Including through Prayer

 

 

Including through Prayer

​Accessible and inclusive

 
We celebrate every effort faith communities make to become more accessible to all. Yet a church that stops at accessibility is like a home-run hitter who stops running at first base, implies author Brett Webb-Mitchell. When a church installs a lift or ramp, we cheer. Getting in the door is essential. But once people with disabilities are inside, let’s not stop until they are fully included in the body of Christ. 

Prayer can engage the whole body. See Praying the Lord's Prayer as a Body Prayer for ideas and a model to follow.

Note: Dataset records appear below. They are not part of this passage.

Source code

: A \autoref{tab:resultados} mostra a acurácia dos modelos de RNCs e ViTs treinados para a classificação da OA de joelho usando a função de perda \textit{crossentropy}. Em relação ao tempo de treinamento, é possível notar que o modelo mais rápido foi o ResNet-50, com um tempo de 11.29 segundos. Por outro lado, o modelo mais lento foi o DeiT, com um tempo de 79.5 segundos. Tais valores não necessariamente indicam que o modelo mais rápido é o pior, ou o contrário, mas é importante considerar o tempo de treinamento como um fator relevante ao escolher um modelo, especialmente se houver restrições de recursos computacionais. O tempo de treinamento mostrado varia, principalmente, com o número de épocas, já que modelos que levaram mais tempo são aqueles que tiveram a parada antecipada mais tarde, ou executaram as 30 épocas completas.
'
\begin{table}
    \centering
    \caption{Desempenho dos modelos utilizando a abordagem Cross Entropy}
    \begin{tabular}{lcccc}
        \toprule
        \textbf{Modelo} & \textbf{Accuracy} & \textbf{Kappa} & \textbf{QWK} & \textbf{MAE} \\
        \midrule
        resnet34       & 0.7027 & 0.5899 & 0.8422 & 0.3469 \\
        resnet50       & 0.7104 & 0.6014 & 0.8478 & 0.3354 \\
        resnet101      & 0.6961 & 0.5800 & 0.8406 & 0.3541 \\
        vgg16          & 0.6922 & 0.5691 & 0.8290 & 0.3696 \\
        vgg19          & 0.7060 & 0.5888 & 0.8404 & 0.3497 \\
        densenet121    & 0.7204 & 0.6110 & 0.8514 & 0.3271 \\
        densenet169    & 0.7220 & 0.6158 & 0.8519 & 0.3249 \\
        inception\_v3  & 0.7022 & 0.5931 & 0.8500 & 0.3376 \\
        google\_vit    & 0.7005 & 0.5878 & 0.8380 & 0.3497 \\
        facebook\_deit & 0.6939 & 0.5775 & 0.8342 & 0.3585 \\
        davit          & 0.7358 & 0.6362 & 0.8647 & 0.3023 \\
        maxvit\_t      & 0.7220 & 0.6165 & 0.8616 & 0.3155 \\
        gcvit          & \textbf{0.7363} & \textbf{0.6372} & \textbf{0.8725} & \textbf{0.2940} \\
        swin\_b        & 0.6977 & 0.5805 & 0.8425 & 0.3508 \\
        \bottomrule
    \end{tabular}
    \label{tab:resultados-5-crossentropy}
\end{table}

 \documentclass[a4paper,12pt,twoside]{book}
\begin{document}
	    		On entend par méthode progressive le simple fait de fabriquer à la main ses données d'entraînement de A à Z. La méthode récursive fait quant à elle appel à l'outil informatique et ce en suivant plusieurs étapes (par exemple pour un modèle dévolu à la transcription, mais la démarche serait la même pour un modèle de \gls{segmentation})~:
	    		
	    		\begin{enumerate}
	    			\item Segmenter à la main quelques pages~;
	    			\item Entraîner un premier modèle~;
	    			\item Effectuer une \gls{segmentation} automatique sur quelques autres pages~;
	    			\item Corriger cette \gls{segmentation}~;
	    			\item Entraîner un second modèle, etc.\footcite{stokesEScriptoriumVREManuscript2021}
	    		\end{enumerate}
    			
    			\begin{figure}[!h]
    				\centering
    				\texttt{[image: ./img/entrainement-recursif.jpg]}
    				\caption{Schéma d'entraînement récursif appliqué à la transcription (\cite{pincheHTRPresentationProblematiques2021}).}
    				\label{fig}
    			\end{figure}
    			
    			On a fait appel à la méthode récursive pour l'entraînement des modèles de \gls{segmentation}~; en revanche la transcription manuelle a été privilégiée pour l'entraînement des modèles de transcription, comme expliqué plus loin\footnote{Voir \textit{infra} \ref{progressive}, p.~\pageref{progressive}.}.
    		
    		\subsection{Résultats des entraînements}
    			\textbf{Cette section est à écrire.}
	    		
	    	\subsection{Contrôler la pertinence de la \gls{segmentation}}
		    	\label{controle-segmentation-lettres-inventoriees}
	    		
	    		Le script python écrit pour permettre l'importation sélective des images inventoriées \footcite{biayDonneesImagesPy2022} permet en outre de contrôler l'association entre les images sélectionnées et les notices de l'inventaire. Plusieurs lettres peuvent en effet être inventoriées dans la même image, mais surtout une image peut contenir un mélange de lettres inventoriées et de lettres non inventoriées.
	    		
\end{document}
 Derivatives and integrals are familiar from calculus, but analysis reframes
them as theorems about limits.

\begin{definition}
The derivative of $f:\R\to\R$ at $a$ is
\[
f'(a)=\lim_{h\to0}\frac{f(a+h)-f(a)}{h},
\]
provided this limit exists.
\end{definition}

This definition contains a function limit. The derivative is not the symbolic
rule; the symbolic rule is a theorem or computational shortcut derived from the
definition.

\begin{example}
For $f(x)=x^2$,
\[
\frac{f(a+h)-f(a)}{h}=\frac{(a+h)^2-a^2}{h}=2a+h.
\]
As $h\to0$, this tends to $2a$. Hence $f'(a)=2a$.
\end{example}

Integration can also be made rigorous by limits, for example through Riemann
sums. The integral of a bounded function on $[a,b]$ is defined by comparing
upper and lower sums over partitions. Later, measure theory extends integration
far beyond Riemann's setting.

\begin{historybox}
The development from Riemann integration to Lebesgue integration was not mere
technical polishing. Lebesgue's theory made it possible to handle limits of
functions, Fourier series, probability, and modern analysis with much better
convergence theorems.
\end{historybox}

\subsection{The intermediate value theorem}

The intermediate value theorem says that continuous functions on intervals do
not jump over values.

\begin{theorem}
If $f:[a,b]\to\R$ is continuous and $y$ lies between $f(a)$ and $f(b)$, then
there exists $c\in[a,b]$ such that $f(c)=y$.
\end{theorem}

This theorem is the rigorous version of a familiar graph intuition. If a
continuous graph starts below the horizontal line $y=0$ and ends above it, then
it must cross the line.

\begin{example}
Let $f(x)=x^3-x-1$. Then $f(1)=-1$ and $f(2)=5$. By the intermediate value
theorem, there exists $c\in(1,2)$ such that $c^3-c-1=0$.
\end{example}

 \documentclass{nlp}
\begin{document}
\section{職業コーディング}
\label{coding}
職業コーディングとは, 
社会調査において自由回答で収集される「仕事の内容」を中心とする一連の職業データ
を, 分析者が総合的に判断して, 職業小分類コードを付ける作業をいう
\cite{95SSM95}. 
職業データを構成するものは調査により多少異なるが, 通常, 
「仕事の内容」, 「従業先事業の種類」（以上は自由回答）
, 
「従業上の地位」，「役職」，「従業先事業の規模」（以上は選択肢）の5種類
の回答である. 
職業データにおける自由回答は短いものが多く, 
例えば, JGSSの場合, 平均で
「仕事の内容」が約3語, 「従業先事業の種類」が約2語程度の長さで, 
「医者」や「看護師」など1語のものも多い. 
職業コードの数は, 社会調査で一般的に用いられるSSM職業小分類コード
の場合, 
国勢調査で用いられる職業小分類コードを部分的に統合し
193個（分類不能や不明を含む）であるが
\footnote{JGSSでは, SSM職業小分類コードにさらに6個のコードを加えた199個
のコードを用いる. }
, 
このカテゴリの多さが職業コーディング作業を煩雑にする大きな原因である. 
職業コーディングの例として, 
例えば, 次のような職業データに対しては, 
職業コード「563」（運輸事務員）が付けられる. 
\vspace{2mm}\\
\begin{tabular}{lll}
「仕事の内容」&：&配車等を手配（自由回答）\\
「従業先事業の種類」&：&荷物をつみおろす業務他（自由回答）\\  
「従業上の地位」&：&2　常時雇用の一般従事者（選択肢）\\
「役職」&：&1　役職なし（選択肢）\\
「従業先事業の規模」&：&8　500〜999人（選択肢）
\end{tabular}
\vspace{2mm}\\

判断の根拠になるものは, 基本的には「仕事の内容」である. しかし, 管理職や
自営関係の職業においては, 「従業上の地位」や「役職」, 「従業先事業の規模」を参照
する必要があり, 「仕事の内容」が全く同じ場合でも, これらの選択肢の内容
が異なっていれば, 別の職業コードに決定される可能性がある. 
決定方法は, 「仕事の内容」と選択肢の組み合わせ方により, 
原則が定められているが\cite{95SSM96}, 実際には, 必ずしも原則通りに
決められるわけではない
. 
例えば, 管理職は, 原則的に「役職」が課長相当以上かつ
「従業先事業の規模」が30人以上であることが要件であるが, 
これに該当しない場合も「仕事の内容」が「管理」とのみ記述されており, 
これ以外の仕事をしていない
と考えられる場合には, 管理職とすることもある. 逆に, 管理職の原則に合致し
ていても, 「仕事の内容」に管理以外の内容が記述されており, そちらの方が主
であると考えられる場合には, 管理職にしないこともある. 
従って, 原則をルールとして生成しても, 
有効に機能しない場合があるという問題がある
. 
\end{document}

What does it mean for a faith community to fully include, welcome, and embrace persons with a variety of developmental and intellectual disabilities? While the scope of this question is large, every faith community can identify and move forward toward greater inclusion in specific, small ways. Consider one simple yet profound aspect of every congregation’s life together: prayer. 
 
Worshiping alongside
“People with and without developmental disabilities should worship alongside each other,” contends Erik Carter in Including People with Disabilities in Faith Communities: A Guide for Service Providers, Families, and Congregations. 
 
A new resource, Rhythms of Grace: Worship and Faith Formation for Children and Families with Special Needs​ (by Audrey Scanlan and Linda Snyder) offers worship materials to help make such worship a rich experience for all. 
 
Its authors believe that anyone can benefit from experienced-based worship, and to that end, they offer a series of monthly, scripture-based sessions and worship resources. Together these comprise a curriculum for year one of a liturgical cycle. Episcopal in heritage and ecumenical in focus, the book outlines specific ideas for developmentally appropriate and experienced-based activities in worship to provide spiritual nurture and meaningful faith formation. 
 
The authors take “a truly full-bodied approach to worship and faith formation,” offering an invitation for participation for all members and welcome for the whole Body of Christ, with particular sensitivity to the needs of persons with disabilities. 
 
Slowing down 
Whether we realize it or not, our traditions sometimes exclude certain persons. For example, think about how your congregation prays together the prayer that our Lord taught us to pray. Do the words, “Our Father,” signal a NASCAR green flag to worshippers, who race through the lines of the prayer as fast as possible and get to that checkered flag “amen” in one breath? Many people get left behind when we rush through prayer. 
 
Power and meaning may emerge from merely slowing the pace of the Lord’s Prayer in a service. Beyond allowing room for reflection and deeper meaning, putting away the green flag helps a congregation to involve those who may have a hearing impairment or who cannot speak or think rapidly. Simply slowing the pace creates a moment of greater inclusion in the worshiping community. This is to be celebrated! 
 
Praying with our bodies 
A body prayer is another form that Rhythms of Grace suggests for experience-based worship. A body prayer invites the whole body to be involved in worship. We often think that using our bodies in worship is only for children (for example, using motions to a song, pointing to Heaven in the sky, etc.). But one can argue that movement is an increased meaning-maker for all of us. 
 
Praying with our bodies is not something we do just for those without verbal communication ability; it is a step toward creating deeper meaning for all. (Granted, praying a body prayer in the presence of a person who is limited in the use of their body could create a different kind of exclusion; this is why implementing a variety of strategies is important within the life of a congregation.) 
 
Rhythms of Grace provides clear visual aids for the Lord’s Prayer with movement (page 113) that can easily be shared in a bulletin insert, or better yet, taught by a confident and encouraging worship leader. See the link below for a different version online. As your congregation shares in vulnerability through learning an unfamiliar form of prayer, may the Spirit find an opportunity for sharing grace with all!